Texte : Costa Mouzouris– Photos : MV Agusta

Au risque de débiter un cliché, MV Agusta est une entreprise familiale de petite taille évoluant dans un domaine dominé par d’énormes conglomérats multinationaux. Ainsi, en 2009, l’entreprise ne comptait que trois modèles à son catalogue. Trois sportives mythiques représentant le savoir-faire italien en la matière. Mais MV Agusta est en mode croissance. Elle a porté sa gamme à 11 modèles en 2012 et cinq nouveautés sont attendues pour 2014. La première dévoilée étant la F3 800, présentée plus tôt cette année et la récente Rivale 800, que j’ai découverte à Vence, en France.

La Rivale 800 est nouvelle du phare avant au feu arrière. Ce n’est donc pas juste une Brutale déguisée à l’aide d’une carrosserie différente, mais bien une moto inédite.
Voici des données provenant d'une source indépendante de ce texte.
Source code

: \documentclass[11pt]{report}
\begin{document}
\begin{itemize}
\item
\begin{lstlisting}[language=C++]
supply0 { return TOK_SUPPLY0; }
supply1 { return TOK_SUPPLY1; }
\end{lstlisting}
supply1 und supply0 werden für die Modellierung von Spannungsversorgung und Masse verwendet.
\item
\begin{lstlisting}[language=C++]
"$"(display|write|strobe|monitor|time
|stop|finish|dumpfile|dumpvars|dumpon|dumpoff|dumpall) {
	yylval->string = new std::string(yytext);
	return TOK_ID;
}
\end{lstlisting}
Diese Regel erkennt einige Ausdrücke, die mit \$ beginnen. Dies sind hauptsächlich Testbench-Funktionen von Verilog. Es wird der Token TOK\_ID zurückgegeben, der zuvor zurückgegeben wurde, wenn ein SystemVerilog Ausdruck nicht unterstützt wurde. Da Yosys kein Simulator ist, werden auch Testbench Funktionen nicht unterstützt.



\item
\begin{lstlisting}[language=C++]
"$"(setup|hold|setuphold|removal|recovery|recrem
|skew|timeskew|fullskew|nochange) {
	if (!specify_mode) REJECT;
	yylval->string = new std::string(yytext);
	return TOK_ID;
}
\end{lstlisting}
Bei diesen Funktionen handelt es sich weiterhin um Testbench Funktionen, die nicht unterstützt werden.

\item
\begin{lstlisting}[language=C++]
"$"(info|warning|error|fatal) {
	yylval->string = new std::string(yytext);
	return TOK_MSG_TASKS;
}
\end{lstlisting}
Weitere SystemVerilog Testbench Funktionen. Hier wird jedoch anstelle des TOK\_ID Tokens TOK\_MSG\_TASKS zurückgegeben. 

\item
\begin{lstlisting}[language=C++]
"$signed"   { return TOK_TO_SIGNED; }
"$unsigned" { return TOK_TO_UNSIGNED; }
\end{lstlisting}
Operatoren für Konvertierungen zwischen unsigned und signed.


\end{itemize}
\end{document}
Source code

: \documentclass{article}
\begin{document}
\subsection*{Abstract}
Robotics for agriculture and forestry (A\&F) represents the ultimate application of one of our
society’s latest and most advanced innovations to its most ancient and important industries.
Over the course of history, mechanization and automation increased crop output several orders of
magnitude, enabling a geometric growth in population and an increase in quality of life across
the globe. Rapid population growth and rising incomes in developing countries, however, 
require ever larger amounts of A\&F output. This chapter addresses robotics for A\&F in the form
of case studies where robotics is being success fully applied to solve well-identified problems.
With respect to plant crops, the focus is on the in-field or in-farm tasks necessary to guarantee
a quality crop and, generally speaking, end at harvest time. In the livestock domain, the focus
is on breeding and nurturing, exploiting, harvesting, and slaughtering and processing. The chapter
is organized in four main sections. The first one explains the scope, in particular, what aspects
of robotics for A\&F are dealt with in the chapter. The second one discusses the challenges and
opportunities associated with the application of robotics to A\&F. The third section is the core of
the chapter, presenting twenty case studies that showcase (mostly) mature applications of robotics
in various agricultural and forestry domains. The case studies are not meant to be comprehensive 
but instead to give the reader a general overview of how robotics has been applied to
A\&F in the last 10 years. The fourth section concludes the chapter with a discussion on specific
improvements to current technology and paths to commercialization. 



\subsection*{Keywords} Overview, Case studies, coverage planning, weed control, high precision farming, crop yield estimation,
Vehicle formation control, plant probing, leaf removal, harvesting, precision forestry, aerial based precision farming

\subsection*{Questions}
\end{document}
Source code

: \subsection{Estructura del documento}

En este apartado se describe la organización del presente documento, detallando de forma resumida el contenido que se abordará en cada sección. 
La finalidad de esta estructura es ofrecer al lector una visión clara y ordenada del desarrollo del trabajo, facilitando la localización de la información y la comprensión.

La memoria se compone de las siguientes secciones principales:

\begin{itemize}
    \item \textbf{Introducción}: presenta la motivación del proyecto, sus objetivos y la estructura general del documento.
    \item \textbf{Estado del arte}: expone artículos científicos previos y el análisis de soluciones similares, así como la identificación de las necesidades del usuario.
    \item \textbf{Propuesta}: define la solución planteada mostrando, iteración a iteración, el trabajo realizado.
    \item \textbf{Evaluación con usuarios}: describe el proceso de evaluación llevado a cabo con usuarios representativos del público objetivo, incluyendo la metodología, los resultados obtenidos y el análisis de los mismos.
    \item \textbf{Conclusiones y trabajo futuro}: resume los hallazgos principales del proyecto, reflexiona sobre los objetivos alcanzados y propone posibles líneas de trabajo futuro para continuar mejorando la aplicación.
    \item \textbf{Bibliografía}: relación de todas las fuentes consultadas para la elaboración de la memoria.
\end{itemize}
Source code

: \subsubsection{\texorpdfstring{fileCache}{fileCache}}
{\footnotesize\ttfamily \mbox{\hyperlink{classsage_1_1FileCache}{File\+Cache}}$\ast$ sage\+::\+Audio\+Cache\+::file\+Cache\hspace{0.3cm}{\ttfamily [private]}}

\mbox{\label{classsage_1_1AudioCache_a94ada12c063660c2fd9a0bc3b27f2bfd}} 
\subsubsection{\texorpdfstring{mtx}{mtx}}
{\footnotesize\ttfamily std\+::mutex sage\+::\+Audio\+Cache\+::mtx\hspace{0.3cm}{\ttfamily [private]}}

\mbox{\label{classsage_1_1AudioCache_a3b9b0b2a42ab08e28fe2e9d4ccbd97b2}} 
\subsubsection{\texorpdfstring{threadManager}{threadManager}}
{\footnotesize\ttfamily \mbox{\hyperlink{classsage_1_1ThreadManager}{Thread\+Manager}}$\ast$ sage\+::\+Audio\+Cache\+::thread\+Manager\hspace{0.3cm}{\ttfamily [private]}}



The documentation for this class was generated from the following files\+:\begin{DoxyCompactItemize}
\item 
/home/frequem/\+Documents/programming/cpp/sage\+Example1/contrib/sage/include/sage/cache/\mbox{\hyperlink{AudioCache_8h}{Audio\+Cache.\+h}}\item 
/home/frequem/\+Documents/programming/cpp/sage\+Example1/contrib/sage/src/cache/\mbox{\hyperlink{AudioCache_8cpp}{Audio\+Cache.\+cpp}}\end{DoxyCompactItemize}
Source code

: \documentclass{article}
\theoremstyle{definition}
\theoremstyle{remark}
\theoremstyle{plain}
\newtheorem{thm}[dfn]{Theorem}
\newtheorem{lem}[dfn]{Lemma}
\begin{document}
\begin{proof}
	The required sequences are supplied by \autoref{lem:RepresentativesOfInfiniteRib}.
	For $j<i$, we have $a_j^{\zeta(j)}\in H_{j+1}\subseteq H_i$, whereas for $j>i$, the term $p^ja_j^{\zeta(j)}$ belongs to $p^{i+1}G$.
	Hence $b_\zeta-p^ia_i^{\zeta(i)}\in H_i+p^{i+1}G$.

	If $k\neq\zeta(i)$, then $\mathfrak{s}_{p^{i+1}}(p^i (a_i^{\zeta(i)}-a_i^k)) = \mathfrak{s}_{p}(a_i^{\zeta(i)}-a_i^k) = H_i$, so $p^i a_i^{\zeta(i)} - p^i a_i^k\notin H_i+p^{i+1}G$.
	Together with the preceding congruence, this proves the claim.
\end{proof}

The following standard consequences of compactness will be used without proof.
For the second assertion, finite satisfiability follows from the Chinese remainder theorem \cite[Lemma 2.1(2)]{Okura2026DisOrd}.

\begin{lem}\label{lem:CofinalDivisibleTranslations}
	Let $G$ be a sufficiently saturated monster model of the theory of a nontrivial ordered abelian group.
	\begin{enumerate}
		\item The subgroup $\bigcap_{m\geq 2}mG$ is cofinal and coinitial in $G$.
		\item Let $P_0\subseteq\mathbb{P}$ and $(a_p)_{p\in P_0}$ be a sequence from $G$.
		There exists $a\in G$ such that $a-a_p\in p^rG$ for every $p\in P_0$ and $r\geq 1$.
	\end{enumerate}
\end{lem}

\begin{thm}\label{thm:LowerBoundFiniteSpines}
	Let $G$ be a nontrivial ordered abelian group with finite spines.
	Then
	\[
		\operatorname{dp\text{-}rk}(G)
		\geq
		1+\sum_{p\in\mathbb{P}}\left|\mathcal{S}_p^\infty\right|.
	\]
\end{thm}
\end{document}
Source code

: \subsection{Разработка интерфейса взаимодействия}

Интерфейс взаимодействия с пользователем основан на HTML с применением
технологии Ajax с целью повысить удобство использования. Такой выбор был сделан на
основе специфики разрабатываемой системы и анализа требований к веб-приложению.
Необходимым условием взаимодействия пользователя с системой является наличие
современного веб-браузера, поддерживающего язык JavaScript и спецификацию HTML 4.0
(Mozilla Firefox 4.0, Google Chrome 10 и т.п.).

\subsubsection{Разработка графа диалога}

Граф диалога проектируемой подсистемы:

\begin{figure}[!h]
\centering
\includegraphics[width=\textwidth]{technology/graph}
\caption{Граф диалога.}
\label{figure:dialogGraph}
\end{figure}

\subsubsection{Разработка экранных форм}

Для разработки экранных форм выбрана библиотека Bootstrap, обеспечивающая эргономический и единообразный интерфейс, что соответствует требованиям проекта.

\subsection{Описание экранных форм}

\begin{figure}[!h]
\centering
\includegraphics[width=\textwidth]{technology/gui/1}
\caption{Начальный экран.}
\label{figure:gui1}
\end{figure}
Elle a été pensée en 2008, et sa réalisation a débuté il y a environ deux ans . Comme c’est le cas pour les autres produits de la gamme MV, la Rivale est sublime, quel que soit angle sous lequel on l’observe.

D’inspiration supermotard, elle affiche quelques éléments de design intéressants, quoiqu’involontaires, que son concepteur en chef Adrian Morton avoue n’avoir remarqués qu’après avoir examiné des photos de la moto. Ainsi, l’arrière de la moto ressemble, selon lui, à un oiseau stylisé à la manière Art-Déco. Mais, si on la regarde à partir de l’arrière, on voit un serpent la bouche grande ouverte.

Hyper vive et maniable, la Rivale se pilote du regard.

Hyper vive et maniable, la Rivale se pilote du regard.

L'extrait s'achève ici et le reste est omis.